二郎は三沢母に言われるまで、画の女が「精神病の娘さん」とは気付かなかった 。 三沢の言によれば「あの女」と「娘さん」はよく似ているはずなのに。 終盤、二郎が三沢宅を訪ねた場面。あえて章の最初から引用する。
翌日自分は事務所の帰りがけに三沢を尋ねた。ちょうど髪を刈りに今しがた出かけたところだというので、自分は遠慮なく上り込んで彼を待つ事にした。 「この両三日はめっきりお暖かになりました。もうそろそろ花も咲くでございましょう」 主人の帰る間座敷へ出た彼の母は、いつもの通り丁寧な言葉で自分に話し掛けた。 彼の室は例のごとく絵だのスケッチだので鼻を突きそうであった。中には額縁も何なにもない裸のままを、ピンで壁の上へじかに貼り付けたのもあった。 「何だか存じませんが、好きだものでございますから、むやみと貼散らかしまして」と彼の母は弁解がましく云った。自分は横手の本棚の上に、丸い壺と並べて置いてあった一枚の油絵 に眼を着けた。 それには女の首が描いてあった。その女は黒い大きな眼をもっていた 。そうしてその黒い眼の柔らかに湿ったぼんやりしさ加減が、夢のような匂いを画幅全体に漂わしていた。自分はじっとそれを眺めていた。彼の母は苦笑して自分を顧みた。 「あれもこの間いたずらに描きましたので」 三沢は画の上手な男であった。職業柄自分も画の具を使う道ぐらいは心得ていたが、芸術的の素質を饒かにもっている点において、自分はとうてい彼の敵ではなかった。自分はこの画を見ると共に可憐なオフィリヤを連想した。 「面白いです」と云った。 「写真を台にして描いたんだから気分がよく出ない、いっそ生きてるうちに描かして貰えば好かったなんて申しておりました。不幸な方で、二三年前に亡くなりました。せっかく御世話をして上げた御嫁入先も不縁でね、あなた」 油絵のモデルは三沢のいわゆる出戻りの御嬢さんであった 。

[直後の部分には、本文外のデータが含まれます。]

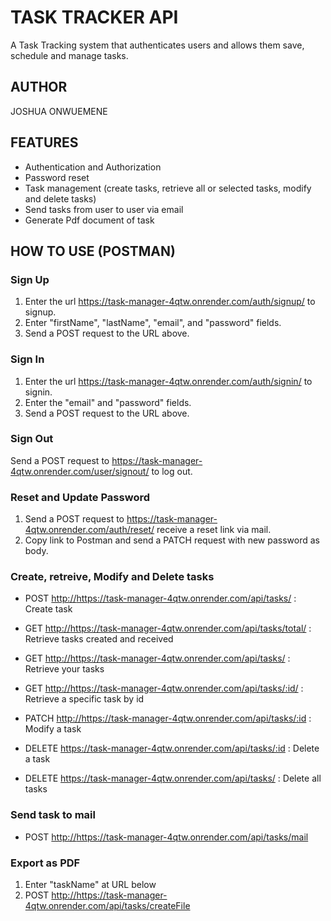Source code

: # TASK TRACKER API
A Task Tracking system that authenticates users and allows them save, schedule and manage tasks.

## AUTHOR
JOSHUA ONWUEMENE

## FEATURES
- Authentication and Authorization
- Password reset
- Task management (create tasks, retrieve all or selected tasks, modify and delete tasks)
- Send tasks from user to user via email
- Generate Pdf document of task

## HOW TO USE (POSTMAN)
### Sign Up
1. Enter the url <a href="https://task-manager-4qtw.onrender.com/auth/signup/">https://task-manager-4qtw.onrender.com/auth/signup/</a> to signup.
2. Enter "firstName", "lastName", "email", and "password" fields.
3. Send a POST request to the URL above.

### Sign In
1. Enter the url <a href="https://task-manager-4qtw.onrender.com/auth/signin/">https://task-manager-4qtw.onrender.com/auth/signin/</a> to signin.
2. Enter the "email" and "password" fields.
3. Send a POST request to the URL above.

### Sign Out
Send a POST request to <a href="https://task-manager-4qtw.onrender.com/auth/signout/">https://task-manager-4qtw.onrender.com/user/signout/</a> to log out.

### Reset and Update Password
1. Send a POST request to <a href="https://task-manager-4qtw.onrender.com/auth/reset">https://task-manager-4qtw.onrender.com/auth/reset/</a> receive a reset link via mail.
2. Copy link to Postman and send a PATCH request with new password as body.

### Create, retreive, Modify and Delete tasks
- POST <a href="https://task-manager-4qtw.onrender.com/api/tasks/">http://https://task-manager-4qtw.onrender.com/api/tasks/</a> : Create task

- GET <a href="https://task-manager-4qtw.onrender.com/api/tasks/received/">http://https://task-manager-4qtw.onrender.com/api/tasks/total/</a> : Retrieve tasks created and received
- GET <a href="https://task-manager-4qtw.onrender.com/api/tasks/">http://https://task-manager-4qtw.onrender.com/api/tasks/</a> : Retrieve your tasks
- GET <a href="https://task-manager-4qtw.onrender.com/api/tasks/:id">http://https://task-manager-4qtw.onrender.com/api/tasks/:id/</a> : Retrieve a specific task by id

- PATCH <a href="https://task-manager-4qtw.onrender.com/tasks/:id/">http://https://task-manager-4qtw.onrender.com/api/tasks/:id</a> : Modify a task

- DELETE <a href="https://task-manager-4qtw.onrender.com/tasks/:id/">https://task-manager-4qtw.onrender.com/api/tasks/:id</a> : Delete a task
- DELETE <a href="https://task-manager-4qtw.onrender.com/tasks/">https://task-manager-4qtw.onrender.com/api/tasks/</a> : Delete all tasks

### Send task to mail
- POST <a href="https://task-manager-4qtw.onrender.com/tasks/mail">http://https://task-manager-4qtw.onrender.com/api/tasks/mail</a>

### Export as PDF
1. Enter "taskName" at URL below
2. POST <a href="https://task-manager-4qtw.onrender.com/api/tasks/createFile">http://https://task-manager-4qtw.onrender.com/api/tasks/createFile</a>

(「塵労」十三) 手持ちの文庫で、章の冒頭から20行目以降にようやく、「油絵の女」が「精神病の娘さん」であるとわかったと二郎は書いているのだ。
つまり「大阪の病院で梯子段から二郎が見た美人」(以下「二郎が見た女 」)と、「精神病の娘さん」とは、顔が似てはいない。 すなわち、三沢の言う「あの女」と、「二郎が見た女」とは、別人なのだ。